By most measures, Sandra Lavie Gojkovic had already made it. Swiss-educated, with a well-paying corporate career in Dubai, she had the apartment, the car and the frequent-flyer miles that come with financial success.

None of it settled a question that kept surfacing between meetings and airport lounges: ‘Why had I been given so much while so many others had so little?’ Fifteen years ago she acted on it, resigning from her job and boarding a one-way flight to India with two shirts, two pairs of trousers and no fixed itinerary.

The trip that followed was solitary and largely improvised — long train journeys across an unfamiliar country, with none of the comforts she had left behind. ‘India was a culture shock, but it also gave me exactly what I had been searching for: simplicity, purpose and perspective,’ she has said.

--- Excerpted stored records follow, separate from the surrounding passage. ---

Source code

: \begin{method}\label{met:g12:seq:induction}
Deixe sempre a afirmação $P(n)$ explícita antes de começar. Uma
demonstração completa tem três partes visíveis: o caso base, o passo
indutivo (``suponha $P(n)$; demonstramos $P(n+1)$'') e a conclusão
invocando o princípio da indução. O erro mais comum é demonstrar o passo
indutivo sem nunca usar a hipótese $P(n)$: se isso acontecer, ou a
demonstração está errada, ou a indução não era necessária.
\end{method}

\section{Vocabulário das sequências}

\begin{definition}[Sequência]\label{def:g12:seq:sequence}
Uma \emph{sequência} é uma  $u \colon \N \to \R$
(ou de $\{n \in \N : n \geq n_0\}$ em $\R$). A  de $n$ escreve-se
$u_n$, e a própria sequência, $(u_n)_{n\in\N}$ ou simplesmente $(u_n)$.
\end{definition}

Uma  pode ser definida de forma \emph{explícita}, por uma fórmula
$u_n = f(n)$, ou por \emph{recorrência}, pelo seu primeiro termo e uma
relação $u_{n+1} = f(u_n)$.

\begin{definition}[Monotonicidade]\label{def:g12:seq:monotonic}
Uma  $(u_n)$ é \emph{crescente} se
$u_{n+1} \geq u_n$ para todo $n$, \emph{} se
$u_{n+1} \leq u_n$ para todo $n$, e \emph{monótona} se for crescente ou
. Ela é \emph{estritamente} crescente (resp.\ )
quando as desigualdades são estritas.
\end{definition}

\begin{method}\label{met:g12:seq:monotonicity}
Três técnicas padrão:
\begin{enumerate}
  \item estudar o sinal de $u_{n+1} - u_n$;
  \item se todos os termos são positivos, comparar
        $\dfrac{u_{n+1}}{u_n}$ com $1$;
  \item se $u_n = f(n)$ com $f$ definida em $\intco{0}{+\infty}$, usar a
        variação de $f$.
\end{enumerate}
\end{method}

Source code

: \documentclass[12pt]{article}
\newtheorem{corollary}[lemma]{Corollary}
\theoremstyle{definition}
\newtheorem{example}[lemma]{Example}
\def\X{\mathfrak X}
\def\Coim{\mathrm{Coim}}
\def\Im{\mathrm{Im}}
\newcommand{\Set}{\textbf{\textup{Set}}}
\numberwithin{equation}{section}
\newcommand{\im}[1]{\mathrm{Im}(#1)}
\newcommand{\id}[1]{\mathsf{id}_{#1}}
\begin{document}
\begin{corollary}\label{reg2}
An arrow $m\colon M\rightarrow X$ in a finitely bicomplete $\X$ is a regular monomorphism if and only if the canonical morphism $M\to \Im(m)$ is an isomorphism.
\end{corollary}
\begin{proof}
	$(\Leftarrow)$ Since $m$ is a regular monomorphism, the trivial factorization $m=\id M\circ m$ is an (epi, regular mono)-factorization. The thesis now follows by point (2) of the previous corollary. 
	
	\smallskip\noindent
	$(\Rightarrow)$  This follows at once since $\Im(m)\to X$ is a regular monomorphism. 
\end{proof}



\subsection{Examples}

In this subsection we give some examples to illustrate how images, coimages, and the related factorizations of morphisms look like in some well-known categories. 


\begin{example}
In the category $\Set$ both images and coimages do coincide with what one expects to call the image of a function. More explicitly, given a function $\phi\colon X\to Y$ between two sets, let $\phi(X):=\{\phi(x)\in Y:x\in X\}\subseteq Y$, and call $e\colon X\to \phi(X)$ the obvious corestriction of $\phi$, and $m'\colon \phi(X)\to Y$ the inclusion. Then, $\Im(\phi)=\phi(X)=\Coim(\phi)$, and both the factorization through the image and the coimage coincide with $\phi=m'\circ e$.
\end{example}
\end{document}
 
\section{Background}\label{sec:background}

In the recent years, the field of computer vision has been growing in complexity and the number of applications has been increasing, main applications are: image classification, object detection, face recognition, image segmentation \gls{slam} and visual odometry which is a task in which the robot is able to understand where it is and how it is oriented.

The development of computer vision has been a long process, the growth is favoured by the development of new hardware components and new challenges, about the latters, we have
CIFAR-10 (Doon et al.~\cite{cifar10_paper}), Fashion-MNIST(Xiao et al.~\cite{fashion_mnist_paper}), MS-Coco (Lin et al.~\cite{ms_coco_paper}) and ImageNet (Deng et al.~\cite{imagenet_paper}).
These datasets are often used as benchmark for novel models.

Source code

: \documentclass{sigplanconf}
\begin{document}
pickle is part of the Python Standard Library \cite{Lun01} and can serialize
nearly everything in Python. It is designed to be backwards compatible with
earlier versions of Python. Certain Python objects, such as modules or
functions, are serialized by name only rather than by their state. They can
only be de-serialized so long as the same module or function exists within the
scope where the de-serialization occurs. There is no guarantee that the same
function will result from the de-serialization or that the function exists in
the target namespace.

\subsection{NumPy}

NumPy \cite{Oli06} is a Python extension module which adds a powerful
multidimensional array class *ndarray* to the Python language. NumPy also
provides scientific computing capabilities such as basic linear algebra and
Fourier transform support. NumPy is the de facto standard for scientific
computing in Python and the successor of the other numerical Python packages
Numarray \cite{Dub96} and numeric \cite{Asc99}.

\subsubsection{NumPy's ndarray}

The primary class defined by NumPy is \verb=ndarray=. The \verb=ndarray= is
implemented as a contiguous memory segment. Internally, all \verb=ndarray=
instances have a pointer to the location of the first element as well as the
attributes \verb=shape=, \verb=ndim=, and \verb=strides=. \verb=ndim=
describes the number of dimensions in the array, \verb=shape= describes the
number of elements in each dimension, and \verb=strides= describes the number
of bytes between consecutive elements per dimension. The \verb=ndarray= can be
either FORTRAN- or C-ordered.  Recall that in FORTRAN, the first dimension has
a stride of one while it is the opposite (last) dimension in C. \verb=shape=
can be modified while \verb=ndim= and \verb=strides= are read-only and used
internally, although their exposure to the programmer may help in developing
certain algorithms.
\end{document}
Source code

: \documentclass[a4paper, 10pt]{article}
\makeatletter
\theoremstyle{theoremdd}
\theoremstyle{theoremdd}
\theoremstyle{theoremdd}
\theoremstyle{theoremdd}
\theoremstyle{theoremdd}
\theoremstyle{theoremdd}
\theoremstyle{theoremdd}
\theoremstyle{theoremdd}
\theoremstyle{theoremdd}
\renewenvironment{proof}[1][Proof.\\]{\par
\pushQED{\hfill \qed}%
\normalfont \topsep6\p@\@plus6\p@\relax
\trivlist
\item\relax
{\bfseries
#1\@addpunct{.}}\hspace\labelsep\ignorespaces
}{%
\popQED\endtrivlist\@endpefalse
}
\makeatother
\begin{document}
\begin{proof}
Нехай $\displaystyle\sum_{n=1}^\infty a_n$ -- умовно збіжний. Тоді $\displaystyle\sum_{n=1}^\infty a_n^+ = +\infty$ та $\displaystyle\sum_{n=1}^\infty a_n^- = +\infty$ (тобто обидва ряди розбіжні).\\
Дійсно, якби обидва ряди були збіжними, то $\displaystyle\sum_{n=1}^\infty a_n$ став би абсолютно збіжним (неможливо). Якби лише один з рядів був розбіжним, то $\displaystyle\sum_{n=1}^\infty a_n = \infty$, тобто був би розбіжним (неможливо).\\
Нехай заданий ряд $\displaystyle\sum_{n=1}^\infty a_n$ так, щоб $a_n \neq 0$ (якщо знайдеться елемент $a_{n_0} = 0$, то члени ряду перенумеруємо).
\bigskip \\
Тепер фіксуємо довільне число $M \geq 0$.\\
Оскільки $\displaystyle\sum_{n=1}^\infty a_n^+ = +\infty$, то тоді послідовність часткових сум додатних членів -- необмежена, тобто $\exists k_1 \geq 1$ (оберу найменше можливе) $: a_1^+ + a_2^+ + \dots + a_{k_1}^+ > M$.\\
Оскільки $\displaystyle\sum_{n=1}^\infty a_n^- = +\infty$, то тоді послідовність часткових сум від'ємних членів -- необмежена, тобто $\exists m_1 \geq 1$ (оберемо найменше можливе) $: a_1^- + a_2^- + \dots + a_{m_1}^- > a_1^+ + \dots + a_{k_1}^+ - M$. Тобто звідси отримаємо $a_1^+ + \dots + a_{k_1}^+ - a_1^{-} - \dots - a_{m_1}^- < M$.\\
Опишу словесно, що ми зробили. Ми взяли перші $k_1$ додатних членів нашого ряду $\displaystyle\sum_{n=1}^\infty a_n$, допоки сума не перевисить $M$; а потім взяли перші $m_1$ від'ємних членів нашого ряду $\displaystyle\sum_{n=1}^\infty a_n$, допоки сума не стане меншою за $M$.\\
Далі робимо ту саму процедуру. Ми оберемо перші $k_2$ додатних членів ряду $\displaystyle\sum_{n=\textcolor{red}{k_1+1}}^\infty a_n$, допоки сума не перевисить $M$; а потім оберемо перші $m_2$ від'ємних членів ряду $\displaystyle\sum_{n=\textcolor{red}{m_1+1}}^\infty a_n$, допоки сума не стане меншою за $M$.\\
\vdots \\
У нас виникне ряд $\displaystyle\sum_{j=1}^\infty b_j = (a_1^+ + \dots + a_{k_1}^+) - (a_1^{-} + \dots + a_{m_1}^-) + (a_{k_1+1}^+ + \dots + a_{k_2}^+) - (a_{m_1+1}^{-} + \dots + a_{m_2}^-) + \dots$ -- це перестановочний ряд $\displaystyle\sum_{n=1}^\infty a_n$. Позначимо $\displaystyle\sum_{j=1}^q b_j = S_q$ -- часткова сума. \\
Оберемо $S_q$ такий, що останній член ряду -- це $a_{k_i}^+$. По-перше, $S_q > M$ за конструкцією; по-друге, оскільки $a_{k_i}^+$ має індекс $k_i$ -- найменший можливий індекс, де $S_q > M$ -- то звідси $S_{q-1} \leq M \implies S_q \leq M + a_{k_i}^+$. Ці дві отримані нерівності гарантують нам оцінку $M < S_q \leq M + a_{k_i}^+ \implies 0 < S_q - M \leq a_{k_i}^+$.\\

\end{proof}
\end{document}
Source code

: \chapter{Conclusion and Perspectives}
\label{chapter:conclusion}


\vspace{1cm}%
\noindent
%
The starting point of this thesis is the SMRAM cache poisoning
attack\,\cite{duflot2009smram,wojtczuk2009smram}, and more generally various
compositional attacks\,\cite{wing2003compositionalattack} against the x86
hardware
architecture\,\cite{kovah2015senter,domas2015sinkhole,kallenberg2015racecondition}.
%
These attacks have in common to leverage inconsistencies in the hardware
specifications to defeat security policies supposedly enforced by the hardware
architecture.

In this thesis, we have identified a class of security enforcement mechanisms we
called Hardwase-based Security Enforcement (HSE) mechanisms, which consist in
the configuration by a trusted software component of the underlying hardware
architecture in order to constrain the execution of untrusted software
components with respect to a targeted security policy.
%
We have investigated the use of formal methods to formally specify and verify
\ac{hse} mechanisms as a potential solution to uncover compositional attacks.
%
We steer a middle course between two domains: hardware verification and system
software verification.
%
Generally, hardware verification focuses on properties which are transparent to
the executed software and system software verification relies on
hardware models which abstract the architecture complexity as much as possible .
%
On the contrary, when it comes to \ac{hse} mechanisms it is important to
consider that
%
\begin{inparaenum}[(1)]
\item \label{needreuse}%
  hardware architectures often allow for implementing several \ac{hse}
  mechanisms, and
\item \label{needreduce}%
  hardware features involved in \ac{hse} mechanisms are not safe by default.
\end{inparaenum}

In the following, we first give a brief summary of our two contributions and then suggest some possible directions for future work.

She hadn’t originally planned to start her own organisation. The plan was to fund existing ones. It was only after watching some of that work fall apart to mismanagement that she decided to build something herself — smaller, transparent, and built around what people on the ground actually asked for rather than what looked good from the outside.

The search for the right place led her across a two-and-a-half-hour train ride and an hour-long boat crossing to Sagar Island, a remote stretch of West Bengal home to the ashram of Kapila Muni. Before building anything, she sat with residents of three villages there to understand what was actually needed.

Winning the trust of families wasn’t instant. She went from door to door, asking parents directly to send their children to a school she was starting from nothing. Today that school educates 150 children free of charge across five classes, another 120 children receive tuition support and daily meals through the programme, and 20 women have completed sewing training aimed at financial independence.

Fifteen years on, she says she measures success differently now — not in promotions or pay cheques, but in classrooms and the women learning new skills around her. ‘True purpose comes from serving others, creating opportunities, and standing beside those who have been denied them,’ she has said.